[Problem details] In the material below, find each line with the string "parts" and copy it.
___ Input material ___
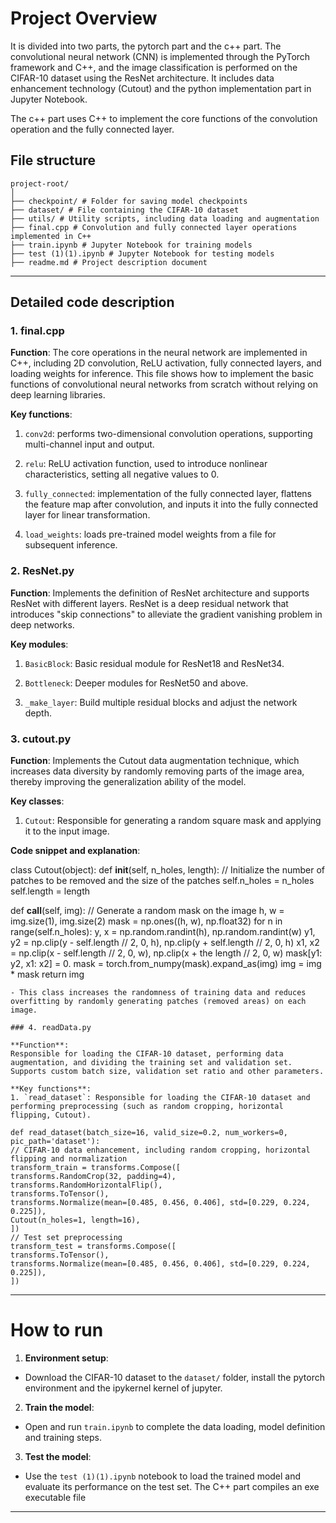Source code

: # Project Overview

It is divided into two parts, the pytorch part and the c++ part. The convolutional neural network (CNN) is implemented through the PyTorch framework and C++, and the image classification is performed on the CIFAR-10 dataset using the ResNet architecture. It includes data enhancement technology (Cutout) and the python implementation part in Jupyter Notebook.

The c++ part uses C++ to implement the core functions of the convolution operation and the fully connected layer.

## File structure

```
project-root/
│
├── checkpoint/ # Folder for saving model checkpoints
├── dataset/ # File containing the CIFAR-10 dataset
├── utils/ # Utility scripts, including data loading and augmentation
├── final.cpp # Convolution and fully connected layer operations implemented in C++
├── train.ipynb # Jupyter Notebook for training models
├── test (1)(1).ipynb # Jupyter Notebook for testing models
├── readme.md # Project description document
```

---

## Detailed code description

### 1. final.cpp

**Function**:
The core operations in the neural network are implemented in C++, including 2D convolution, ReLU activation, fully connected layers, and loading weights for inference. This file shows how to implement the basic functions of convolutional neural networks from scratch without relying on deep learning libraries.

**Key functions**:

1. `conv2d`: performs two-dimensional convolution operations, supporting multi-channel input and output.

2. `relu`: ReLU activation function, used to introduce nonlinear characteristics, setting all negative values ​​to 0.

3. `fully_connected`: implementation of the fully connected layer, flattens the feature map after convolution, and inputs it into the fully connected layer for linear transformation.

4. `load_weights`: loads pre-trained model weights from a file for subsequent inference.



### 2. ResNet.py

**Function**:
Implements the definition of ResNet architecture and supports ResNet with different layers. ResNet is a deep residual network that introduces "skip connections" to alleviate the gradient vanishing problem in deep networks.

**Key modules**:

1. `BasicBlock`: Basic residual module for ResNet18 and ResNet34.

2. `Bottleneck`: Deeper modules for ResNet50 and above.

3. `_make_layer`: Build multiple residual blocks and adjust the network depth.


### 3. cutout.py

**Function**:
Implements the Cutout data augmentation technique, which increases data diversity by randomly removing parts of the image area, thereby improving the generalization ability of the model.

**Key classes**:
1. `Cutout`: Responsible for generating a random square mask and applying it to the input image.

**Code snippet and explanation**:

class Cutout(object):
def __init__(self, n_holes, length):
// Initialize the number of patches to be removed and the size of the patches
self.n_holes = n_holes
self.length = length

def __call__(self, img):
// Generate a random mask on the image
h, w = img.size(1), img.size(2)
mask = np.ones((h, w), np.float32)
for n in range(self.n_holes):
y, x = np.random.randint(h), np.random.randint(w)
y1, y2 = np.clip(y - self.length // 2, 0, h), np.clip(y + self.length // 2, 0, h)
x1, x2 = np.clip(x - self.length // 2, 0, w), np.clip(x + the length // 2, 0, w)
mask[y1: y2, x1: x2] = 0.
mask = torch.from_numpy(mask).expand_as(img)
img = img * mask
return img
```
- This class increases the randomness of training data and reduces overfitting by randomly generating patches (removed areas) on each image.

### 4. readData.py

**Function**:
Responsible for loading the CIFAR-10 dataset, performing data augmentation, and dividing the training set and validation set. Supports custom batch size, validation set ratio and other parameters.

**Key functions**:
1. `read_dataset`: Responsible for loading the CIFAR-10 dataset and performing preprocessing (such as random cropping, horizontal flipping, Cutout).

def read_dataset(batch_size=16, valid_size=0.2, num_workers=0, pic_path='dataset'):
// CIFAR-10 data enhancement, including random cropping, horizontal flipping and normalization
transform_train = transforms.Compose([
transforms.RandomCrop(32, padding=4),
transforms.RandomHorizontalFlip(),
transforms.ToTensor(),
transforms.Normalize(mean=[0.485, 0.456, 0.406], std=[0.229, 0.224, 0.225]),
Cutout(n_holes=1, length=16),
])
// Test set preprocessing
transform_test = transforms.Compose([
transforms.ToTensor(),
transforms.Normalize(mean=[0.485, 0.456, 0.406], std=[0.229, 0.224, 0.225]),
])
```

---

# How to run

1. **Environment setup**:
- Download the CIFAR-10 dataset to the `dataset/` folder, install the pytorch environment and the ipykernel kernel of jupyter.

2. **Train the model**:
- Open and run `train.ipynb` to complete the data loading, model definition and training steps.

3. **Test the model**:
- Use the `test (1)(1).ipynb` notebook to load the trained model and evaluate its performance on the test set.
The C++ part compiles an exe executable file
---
___
[Response]
It is divided into two parts, the pytorch part and the c++ part. The convolutional neural network (CNN) is implemented through the PyTorch framework and C++, and the image classification is performed on the CIFAR-10 dataset using the ResNet architecture. It includes data enhancement technology (Cutout) and the python implementation part in Jupyter Notebook.
Implements the Cutout data augmentation technique, which increases data diversity by randomly removing parts of the image area, thereby improving the generalization ability of the model.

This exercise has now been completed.